● EXERCISE BRIEF
If a line in the listing includes the word "Utterance", copy it out.

● DATA TO EXAMINE
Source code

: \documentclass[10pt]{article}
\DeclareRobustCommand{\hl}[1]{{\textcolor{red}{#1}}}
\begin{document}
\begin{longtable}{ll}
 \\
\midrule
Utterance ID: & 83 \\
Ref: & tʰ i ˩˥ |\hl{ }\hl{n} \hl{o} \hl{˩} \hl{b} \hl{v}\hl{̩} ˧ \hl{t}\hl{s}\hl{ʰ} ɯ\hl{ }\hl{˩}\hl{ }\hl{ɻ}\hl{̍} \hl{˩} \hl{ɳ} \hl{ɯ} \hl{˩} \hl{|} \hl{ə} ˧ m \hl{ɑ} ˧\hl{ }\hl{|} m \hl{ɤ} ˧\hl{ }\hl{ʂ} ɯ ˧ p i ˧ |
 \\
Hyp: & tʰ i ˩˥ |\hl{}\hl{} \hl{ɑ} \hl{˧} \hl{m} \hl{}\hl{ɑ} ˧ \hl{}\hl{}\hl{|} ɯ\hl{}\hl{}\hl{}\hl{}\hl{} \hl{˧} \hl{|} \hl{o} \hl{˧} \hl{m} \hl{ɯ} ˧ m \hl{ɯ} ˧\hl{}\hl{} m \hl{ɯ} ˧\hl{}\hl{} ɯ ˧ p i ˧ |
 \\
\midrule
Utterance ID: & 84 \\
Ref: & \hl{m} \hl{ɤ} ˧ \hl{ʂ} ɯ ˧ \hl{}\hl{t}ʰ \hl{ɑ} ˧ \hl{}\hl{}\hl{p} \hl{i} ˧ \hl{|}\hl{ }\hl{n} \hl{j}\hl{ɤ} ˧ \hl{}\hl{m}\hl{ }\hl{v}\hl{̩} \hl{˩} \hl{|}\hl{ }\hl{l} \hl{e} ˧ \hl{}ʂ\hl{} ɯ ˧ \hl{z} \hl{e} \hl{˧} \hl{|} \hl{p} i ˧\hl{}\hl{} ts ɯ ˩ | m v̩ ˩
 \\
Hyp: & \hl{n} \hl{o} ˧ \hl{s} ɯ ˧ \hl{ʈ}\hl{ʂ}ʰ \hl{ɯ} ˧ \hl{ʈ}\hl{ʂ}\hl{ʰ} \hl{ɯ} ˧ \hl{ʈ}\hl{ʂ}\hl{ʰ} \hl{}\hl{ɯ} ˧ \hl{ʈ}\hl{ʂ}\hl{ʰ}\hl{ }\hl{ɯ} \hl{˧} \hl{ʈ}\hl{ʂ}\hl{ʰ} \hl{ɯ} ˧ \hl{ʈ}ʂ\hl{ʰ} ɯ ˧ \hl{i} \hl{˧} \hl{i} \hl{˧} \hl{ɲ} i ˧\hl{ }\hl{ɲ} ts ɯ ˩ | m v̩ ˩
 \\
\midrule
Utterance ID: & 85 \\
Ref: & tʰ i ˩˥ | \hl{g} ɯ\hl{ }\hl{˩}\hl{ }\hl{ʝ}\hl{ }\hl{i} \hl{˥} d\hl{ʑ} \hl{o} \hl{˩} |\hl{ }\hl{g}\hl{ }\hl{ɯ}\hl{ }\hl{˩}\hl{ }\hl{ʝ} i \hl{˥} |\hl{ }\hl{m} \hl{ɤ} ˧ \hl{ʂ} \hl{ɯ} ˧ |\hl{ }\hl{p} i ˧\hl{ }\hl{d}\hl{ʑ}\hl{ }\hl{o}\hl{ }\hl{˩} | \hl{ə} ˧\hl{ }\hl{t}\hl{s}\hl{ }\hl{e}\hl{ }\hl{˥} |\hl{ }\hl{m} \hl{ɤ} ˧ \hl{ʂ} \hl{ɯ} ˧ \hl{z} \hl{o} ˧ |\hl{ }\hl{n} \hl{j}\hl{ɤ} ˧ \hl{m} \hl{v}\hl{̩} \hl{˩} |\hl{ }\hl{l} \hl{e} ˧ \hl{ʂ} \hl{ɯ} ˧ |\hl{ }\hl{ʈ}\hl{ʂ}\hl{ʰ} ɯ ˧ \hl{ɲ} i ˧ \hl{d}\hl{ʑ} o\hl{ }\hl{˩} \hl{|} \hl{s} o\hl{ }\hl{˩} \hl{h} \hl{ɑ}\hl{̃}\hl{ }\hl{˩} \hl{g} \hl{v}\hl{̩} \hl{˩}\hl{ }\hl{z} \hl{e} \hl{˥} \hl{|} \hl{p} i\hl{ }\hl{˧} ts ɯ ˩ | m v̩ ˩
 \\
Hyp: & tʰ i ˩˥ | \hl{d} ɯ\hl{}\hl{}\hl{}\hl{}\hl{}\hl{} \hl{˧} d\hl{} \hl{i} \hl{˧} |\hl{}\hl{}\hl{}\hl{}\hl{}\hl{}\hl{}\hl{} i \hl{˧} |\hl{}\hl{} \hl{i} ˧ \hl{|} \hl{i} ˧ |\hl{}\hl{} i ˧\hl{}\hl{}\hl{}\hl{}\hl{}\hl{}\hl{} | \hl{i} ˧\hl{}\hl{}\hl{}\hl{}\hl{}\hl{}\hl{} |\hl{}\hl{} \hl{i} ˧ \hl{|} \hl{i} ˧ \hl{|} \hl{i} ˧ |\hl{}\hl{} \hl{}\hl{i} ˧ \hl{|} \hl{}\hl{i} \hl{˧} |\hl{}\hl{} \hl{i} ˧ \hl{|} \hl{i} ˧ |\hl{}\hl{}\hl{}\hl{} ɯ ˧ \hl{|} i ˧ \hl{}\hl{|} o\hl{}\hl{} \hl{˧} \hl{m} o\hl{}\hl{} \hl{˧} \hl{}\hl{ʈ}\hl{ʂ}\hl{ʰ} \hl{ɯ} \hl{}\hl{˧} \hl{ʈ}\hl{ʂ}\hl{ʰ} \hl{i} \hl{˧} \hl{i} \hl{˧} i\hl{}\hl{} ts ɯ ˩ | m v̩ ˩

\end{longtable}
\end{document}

● EXPECTED ANSWER
Utterance ID: & 83 \\
Utterance ID: & 84 \\
Utterance ID: & 85 \\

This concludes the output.